**WHAT YOU ARE ASKED TO DO**
When you answer, restate the entries below without altering anything.

Stored items from a collection
--
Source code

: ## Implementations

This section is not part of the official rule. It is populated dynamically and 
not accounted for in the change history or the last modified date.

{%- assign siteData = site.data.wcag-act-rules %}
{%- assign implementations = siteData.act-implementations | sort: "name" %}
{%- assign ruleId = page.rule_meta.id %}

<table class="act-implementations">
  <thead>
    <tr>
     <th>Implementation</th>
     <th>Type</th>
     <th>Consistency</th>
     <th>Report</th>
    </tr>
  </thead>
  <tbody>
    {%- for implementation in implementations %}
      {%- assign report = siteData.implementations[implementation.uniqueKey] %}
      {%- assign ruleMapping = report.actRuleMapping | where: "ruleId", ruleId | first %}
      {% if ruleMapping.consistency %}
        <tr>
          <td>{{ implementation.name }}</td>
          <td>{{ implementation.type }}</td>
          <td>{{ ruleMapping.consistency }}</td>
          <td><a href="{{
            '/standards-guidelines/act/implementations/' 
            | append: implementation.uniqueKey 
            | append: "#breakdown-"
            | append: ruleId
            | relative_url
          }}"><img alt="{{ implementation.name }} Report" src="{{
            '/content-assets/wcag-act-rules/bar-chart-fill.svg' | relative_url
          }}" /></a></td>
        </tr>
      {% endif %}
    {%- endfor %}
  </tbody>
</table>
--
**SOLUTION FOR THIS EXERCISE**
Source code

: ## Implementations

This section is not part of the official rule. It is populated dynamically and 
not accounted for in the change history or the last modified date.

{%- assign siteData = site.data.wcag-act-rules %}
{%- assign implementations = siteData.act-implementations | sort: "name" %}
{%- assign ruleId = page.rule_meta.id %}

<table class="act-implementations">
  <thead>
    <tr>
     <th>Implementation</th>
     <th>Type</th>
     <th>Consistency</th>
     <th>Report</th>
    </tr>
  </thead>
  <tbody>
    {%- for implementation in implementations %}
      {%- assign report = siteData.implementations[implementation.uniqueKey] %}
      {%- assign ruleMapping = report.actRuleMapping | where: "ruleId", ruleId | first %}
      {% if ruleMapping.consistency %}
        <tr>
          <td>{{ implementation.name }}</td>
          <td>{{ implementation.type }}</td>
          <td>{{ ruleMapping.consistency }}</td>
          <td><a href="{{
            '/standards-guidelines/act/implementations/' 
            | append: implementation.uniqueKey 
            | append: "#breakdown-"
            | append: ruleId
            | relative_url
          }}"><img alt="{{ implementation.name }} Report" src="{{
            '/content-assets/wcag-act-rules/bar-chart-fill.svg' | relative_url
          }}" /></a></td>
        </tr>
      {% endif %}
    {%- endfor %}
  </tbody>
</table>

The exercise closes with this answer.